The same tension drives Dunkirk’s three-part structure. Nolan has often been guilty of structural gamesmanship, of dressing up unremarkable stories with format gimmicks like a magician who’s better at misdirection than actual tricks. (From that perspective, The Prestige almost seems like a mea culpa.) But in Dunkirk, the transitions from story to story, and from timeframe to timeframe, underline the importance of perspective. For Tom Hardy’s pilot, the Dunkirk evacuation lasts an hour: Watch the movie a second time, and you can see him flying past events that the other characters won’t experience until much later in the movie. For Mark Rylance’s weekend sailor, it’s a day’s travel there and back. For the soldiers on the beach, a matter of a week or more. But Nolan finds a way to join them all in a common effort, whether they’re on land or sea or in the air.
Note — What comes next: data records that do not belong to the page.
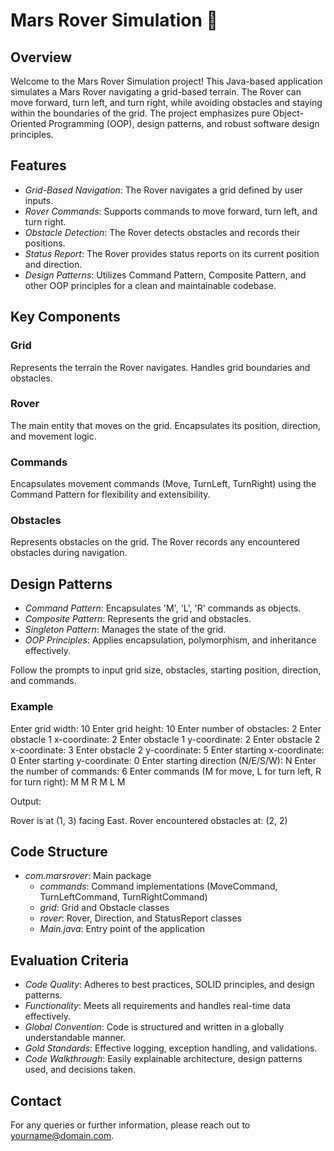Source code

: # Mars Rover Simulation 🚀

## Overview

Welcome to the Mars Rover Simulation project! This Java-based application simulates a Mars Rover navigating a grid-based terrain. The Rover can move forward, turn left, and turn right, while avoiding obstacles and staying within the boundaries of the grid. The project emphasizes pure Object-Oriented Programming (OOP), design patterns, and robust software design principles.

## Features

- *Grid-Based Navigation*: The Rover navigates a grid defined by user inputs.
- *Rover Commands*: Supports commands to move forward, turn left, and turn right.
- *Obstacle Detection*: The Rover detects obstacles and records their positions.
- *Status Report*: The Rover provides status reports on its current position and direction.
- *Design Patterns*: Utilizes Command Pattern, Composite Pattern, and other OOP principles for a clean and maintainable codebase.

## Key Components

### Grid

Represents the terrain the Rover navigates. Handles grid boundaries and obstacles.

### Rover

The main entity that moves on the grid. Encapsulates its position, direction, and movement logic.

### Commands

Encapsulates movement commands (Move, TurnLeft, TurnRight) using the Command Pattern for flexibility and extensibility.

### Obstacles

Represents obstacles on the grid. The Rover records any encountered obstacles during navigation.

## Design Patterns

- *Command Pattern*: Encapsulates 'M', 'L', 'R' commands as objects.
- *Composite Pattern*: Represents the grid and obstacles.
- *Singleton Pattern*: Manages the state of the grid.
- *OOP Principles*: Applies encapsulation, polymorphism, and inheritance effectively.


Follow the prompts to input grid size, obstacles, starting position, direction, and commands.

### Example


Enter grid width: 10
Enter grid height: 10
Enter number of obstacles: 2
Enter obstacle 1 x-coordinate: 2
Enter obstacle 1 y-coordinate: 2
Enter obstacle 2 x-coordinate: 3
Enter obstacle 2 y-coordinate: 5
Enter starting x-coordinate: 0
Enter starting y-coordinate: 0
Enter starting direction (N/E/S/W): N
Enter the number of commands: 6
Enter commands (M for move, L for turn left, R for turn right):
M
M
R
M
L
M


Output:

Rover is at (1, 3) facing East.
Rover encountered obstacles at:
(2, 2)


## Code Structure

- *com.marsrover*: Main package
  - *commands*: Command implementations (MoveCommand, TurnLeftCommand, TurnRightCommand)
  - *grid*: Grid and Obstacle classes
  - *rover*: Rover, Direction, and StatusReport classes
  - *Main.java*: Entry point of the application

## Evaluation Criteria

- *Code Quality*: Adheres to best practices, SOLID principles, and design patterns.
- *Functionality*: Meets all requirements and handles real-time data effectively.
- *Global Convention*: Code is structured and written in a globally understandable manner.
- *Gold Standards*: Effective logging, exception handling, and validations.
- *Code Walkthrough*: Easily explainable architecture, design patterns used, and decisions taken.

## Contact

For any queries or further information, please reach out to [yourname@domain.com](mailto:yourname@domain.com).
That’s true in 70 mm Imax as well. On that huge screen, nearly as tall as it is wide, every moment looms larger than life, and every image is as sharp as if you were standing there yourself. Forget counting helmets: You could count the hairs in Kenneth Branagh’s eyebrows. But seeing Dunkirk for the third time in that most deluxe of formats, I started to wonder if I really wanted quite so much clarity. Although the sharpness of 70 mm Imax film is not the same as the sharpness of high-definition video, it has some of the same feeling of overkill. Does it really need to be quite that big or quite that loud?
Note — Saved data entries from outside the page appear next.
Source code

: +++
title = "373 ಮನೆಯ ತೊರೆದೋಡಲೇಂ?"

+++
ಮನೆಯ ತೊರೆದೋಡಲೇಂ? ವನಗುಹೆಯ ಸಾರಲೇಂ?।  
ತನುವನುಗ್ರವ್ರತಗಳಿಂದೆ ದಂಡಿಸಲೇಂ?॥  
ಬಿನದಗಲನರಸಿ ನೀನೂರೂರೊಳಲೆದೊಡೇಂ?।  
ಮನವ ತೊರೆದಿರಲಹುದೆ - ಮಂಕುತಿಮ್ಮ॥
What’s more, not all of Dunkirk’s Imax versions were actually shot on Imax film. About a quarter, most of it on board Rylance’s small boat, was shot on regular 70 mm, which looks dramatically different, in both shape and resolution, from the native Imax film. I was close enough to the screen that the shifts in aspect ratio weren’t distracting, but the pronounced differences in visible film grain threw me for a loop. The qualities I’d prized in the 70 mm version were still there, but now plain old non-Imax 70 mm felt like a step down. The 70 mm Imax version of Dunkirk isn’t like anything you’ve ever seen, and for that reason alone, it’s worth seeking out. But given the choice, I’d opt for the non-Imax 70 mm version, especially over the 4K digital Imax that’s available in most of the country

The most transformative experience I’ve ever had seeing a movie in 70 mm—the closest I’d come to saying that if you haven’t seen it in 70 mm, you haven’t really seen it—is Jacques Tati’s Playtime. On DVD, the movie, an immaculately designed sendup of the increasingly mechanized experience of everyday life, felt cold and sterile—a dehumanized movie about dehumanization. Tati had sidelined his beloved alter ego M. Hulot and failed to replace him, following a crowd of crass tourists and urbanites around a city that had become a simulacrum of itself. But in 70 mm, I realized that the movie’s crowds were actually composed of recurring characters whom Tati recirculated through different scenes. It wasn’t a film with no protagonists but one with many. Dunkirk doesn’t push things that far, and Nolan isn’t equal to Tati’s genius. But Dunkirk, or Dunkirks, is convincing evidence that Nolan’s attachment to high-end film formats isn’t mere nostalgic purism. He’s pushing celluloid film to its limits, before it’s gone for good.